About the Screening
The award-winning FOR SAMA is a powerful look at a young woman’s experience during the uprising in Aleppo, Syria beginning in 2012. It is the first film to examine the Syrian conflict from a woman’s perspective, and is a personal love letter to her daughter. The film tells the story of filmmaker Waad al-Kateab’s life during those five years, as she falls in love, gets married and gives birth to Sama, all while cataclysmic conflict rises around her.
Screening of film is followed by a post-film conversation with Directors Waad-Al Kateab and Edward Watts, Film Subject Hamza Al-Khateab, moderated by Oscar-winning Filmmaker Michael Moore.

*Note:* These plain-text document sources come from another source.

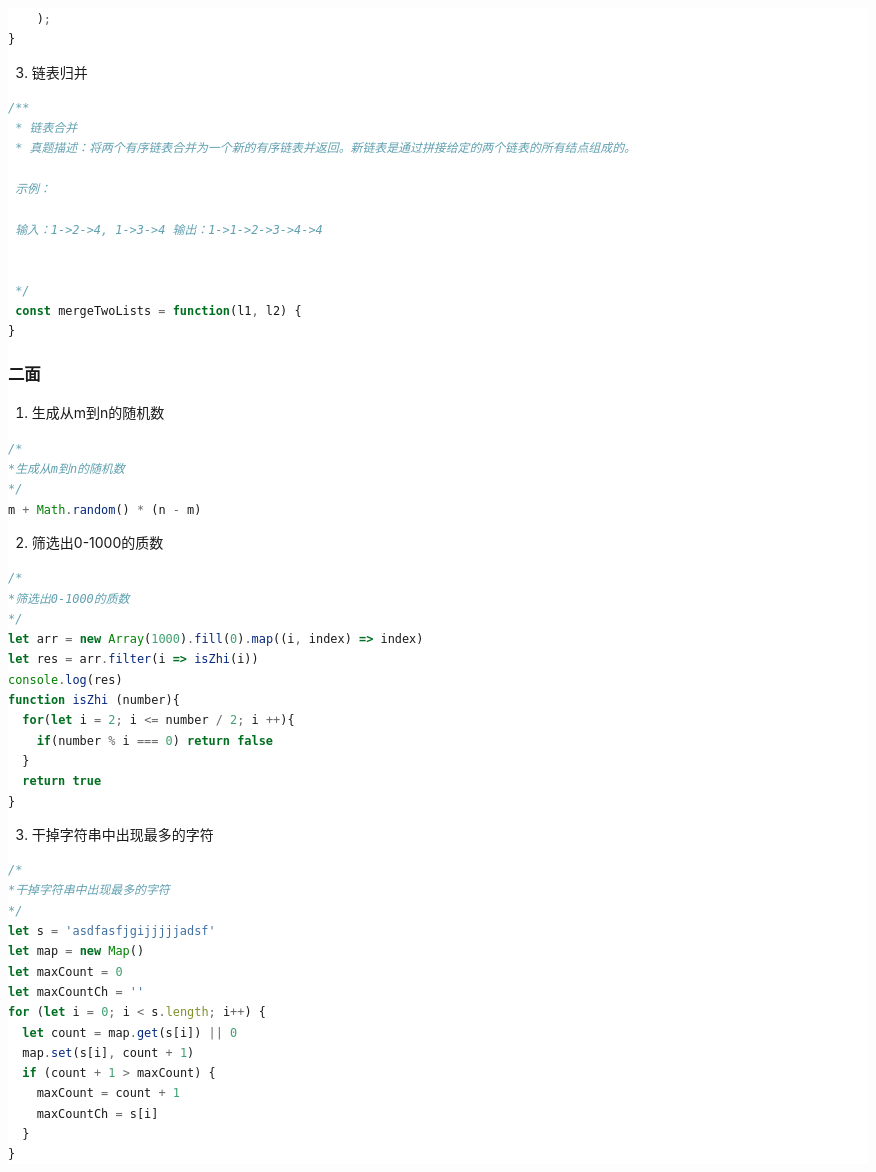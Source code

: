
 ```js
    );
}
```
3. 链表归并
```js
/**
 * 链表合并
 * 真题描述：将两个有序链表合并为一个新的有序链表并返回。新链表是通过拼接给定的两个链表的所有结点组成的。

 示例：

 输入：1->2->4, 1->3->4 输出：1->1->2->3->4->4


 */
 const mergeTwoLists = function(l1, l2) {
}

```



### 二面

1. 生成从m到n的随机数
```js
/*
*生成从m到n的随机数
*/
m + Math.random() * (n - m)
```

2. 筛选出0-1000的质数

```js
/*
*筛选出0-1000的质数
*/
let arr = new Array(1000).fill(0).map((i, index) => index)
let res = arr.filter(i => isZhi(i))
console.log(res)
function isZhi (number){
  for(let i = 2; i <= number / 2; i ++){
    if(number % i === 0) return false
  }
  return true
}
```

3. 干掉字符串中出现最多的字符

```js
/*
*干掉字符串中出现最多的字符
*/
let s = 'asdfasfjgijjjjjadsf'
let map = new Map()
let maxCount = 0
let maxCountCh = ''
for (let i = 0; i < s.length; i++) {
  let count = map.get(s[i]) || 0
  map.set(s[i], count + 1)
  if (count + 1 > maxCount) {
    maxCount = count + 1
    maxCountCh = s[i]
  }
}
```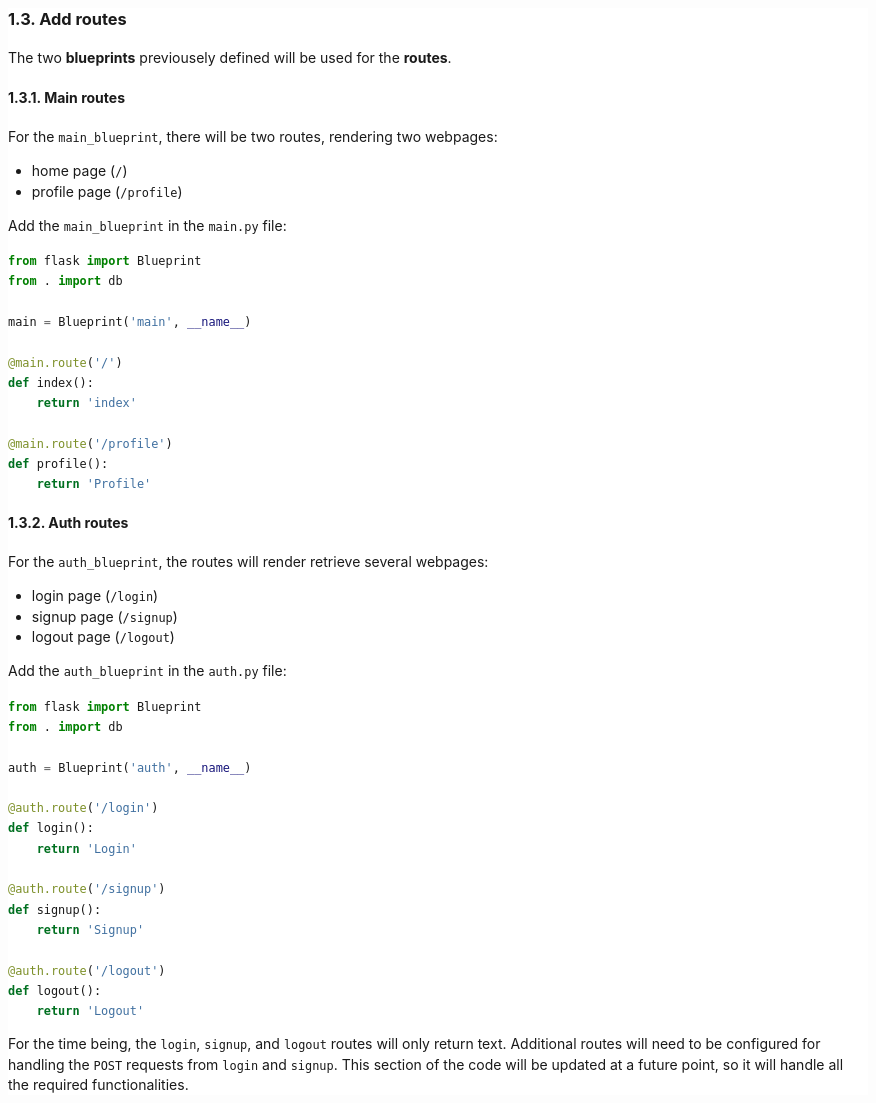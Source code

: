 ### 1.3. Add routes
The two **blueprints** previousely defined will be used for the **routes**.

#### 1.3.1. Main routes
For the `main_blueprint`, there will be two routes, rendering two webpages:
- home page (`/`)
- profile page (`/profile`)

Add the `main_blueprint` in the `main.py` file:

```py
from flask import Blueprint
from . import db

main = Blueprint('main', __name__)

@main.route('/')
def index():
    return 'index'

@main.route('/profile')
def profile():
    return 'Profile'
```

#### 1.3.2. Auth routes
For the `auth_blueprint`, the routes will render retrieve several webpages:
- login page (`/login`)
- signup page (`/signup`)
- logout page (`/logout`)

Add the `auth_blueprint` in the `auth.py` file:

```py
from flask import Blueprint
from . import db

auth = Blueprint('auth', __name__)

@auth.route('/login')
def login():
    return 'Login'

@auth.route('/signup')
def signup():
    return 'Signup'

@auth.route('/logout')
def logout():
    return 'Logout'
```

For the time being, the `login`, `signup`, and `logout` routes will only return text. Additional routes will need to be configured for handling the `POST` requests from `login` and `signup`. This section of the code will be updated at a future point, so it will handle all the required functionalities.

Waad al-Kateab, Filmmaker/Subject
In January 2016 Waad al-Kateab started documenting the horrors of Aleppo for Channel 4 News in a series of devastating films simply titled Inside Aleppo, which became the most watched pieces on the UK news programme – and received almost half a billion views online and won 24 awards. Waad was a marketing student at the University of Aleppo when protests against the Assad regime swept the country in 2011. Like many hundreds of her fellow Syrians, she became a citizen journalist determined to document the horrors of the war. She taught herself how to film. She stayed through the devastating siege – documenting the terrible loss of life and producing some of the most memorable images of the six-year conflict. When she and her family were evacuated from Aleppo in December 2016 she managed to get all her footage out. Waad lives in London with her husband and two daughters.
Edward Watts, Filmmaker
Edward Watts is an Emmy award-winning, BAFTA nominated filmmaker who has directed over twenty narrative and documentary films that tell true stories of courage, heroism and humour from across the world, covering everything from war crimes in the Congo to the colourful lives of residents in the favelas of Rio de Janeiro. His 2015 film Escape from ISIS exposed the brutal treatment of the estimated 4 million women living under the rule of the Islamic State and, for the first time on television, told the extraordinary story of an underground network trying to save those it can. Among his other work, his first narrative short film Oksijan told the incredible true story of a 7- year-old Afghan boy’s fight to survive as he is smuggled to the UK in a refrigerated lorry and the air inside begins to run out.